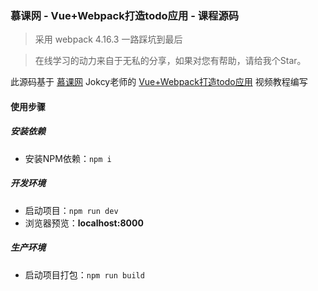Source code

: ### 慕课网 - Vue+Webpack打造todo应用 - 课程源码

> 采用 webpack 4.16.3 一路踩坑到最后

> 在线学习的动力来自于无私的分享，如果对您有帮助，请给我个Star。

此源码基于 [慕课网](https://www.imooc.com/) Jokcy老师的 [Vue+Webpack打造todo应用](https://www.imooc.com/learn/935) 视频教程编写

#### 使用步骤

##### 安装依赖
- 安装NPM依赖：`npm i`


##### 开发环境
- 启动项目：`npm run dev`
- 浏览器预览：__localhost:8000__


##### 生产环境
- 启动项目打包：`npm run build`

•••

» **Problem to work on**:
Write out the entries again, word for word. No images.

» **Result of this task**:
Source code

: ### 慕课网 - Vue+Webpack打造todo应用 - 课程源码

> 采用 webpack 4.16.3 一路踩坑到最后

> 在线学习的动力来自于无私的分享，如果对您有帮助，请给我个Star。

此源码基于 [慕课网](https://www.imooc.com/) Jokcy老师的 [Vue+Webpack打造todo应用](https://www.imooc.com/learn/935) 视频教程编写

#### 使用步骤

##### 安装依赖
- 安装NPM依赖：`npm i`


##### 开发环境
- 启动项目：`npm run dev`
- 浏览器预览：__localhost:8000__


##### 生产环境
- 启动项目打包：`npm run build`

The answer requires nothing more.